CPJ, the Committee to Protect Journalists, is reporting that two freelance journalists of Algerian descent were shot and killed by Syrian security forces Monday in Darkoush, a town near the Turkish border. A third journalist was wounded.
The deceased, according to Spanish daily newspaper, El Mundo, have been identified as Naseem Intriri and Walid Bledi. The witness interviewed by
CPJ has confirmed this. The identity of the wounded journalist is not known at this time.
According to
The Guardian, the journalists were filming a documentary about Syrians fleeing to Turkey to escape the conflict.
A witness told
CPJ that Syrian soldiers shot at the house in Darkoush where the journalists had been staying with Syrian activists.
The witness, whose identity is remaining hidden for obvious reasons, stayed in the house with the journalists for a week. He recounted that when the shooting began, Intiri and Bledi left, and came back when it looked like things had calmed down. Upon returning to the house, one journalist was shot in the head and the other in the chest.
He also said the soldiers took the journalists' bodies, but this was not immediately confirmed according to CPJ.
The wounded journalist was shot in the left shoulder, and taken to a hospital in Antakya, Turkey, which is close to the Syrian border.

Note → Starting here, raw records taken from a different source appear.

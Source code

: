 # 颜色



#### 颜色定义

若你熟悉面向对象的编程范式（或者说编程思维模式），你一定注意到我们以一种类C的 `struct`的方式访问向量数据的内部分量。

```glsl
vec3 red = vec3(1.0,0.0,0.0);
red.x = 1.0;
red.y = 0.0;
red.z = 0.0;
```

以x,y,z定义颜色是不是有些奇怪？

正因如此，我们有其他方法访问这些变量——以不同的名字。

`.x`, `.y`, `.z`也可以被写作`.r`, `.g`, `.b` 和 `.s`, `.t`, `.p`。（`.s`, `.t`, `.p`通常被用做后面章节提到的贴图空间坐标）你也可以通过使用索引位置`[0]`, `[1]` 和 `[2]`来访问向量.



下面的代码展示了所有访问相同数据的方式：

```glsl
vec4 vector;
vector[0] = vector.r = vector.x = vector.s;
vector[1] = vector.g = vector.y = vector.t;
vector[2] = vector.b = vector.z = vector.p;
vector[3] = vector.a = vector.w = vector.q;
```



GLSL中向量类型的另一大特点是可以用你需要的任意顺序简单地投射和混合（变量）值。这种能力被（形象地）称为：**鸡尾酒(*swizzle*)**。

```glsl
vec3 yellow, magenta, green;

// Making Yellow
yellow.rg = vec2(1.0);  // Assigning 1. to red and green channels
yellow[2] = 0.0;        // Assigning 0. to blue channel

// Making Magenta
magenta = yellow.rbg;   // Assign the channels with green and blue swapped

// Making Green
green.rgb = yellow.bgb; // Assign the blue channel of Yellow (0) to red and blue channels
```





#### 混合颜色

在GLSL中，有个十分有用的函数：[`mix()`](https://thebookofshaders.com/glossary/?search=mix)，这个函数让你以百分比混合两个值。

Mohammed Abel Dayem, CPJ's, Middle East and North Africa program coordinator, commented on the tragedy:
"We offer our condolences to family and colleagues of Naseem Intiri and Walid Bledi. Their deaths are yet another illustration of the grave dangers that journalists face in reporting a conflict that the Syrian government has sought to hide from the world."
According to
Journalism.co.uk, ten journalists have been killed in Syria since November, making it the most dangerous place in the world for journalists.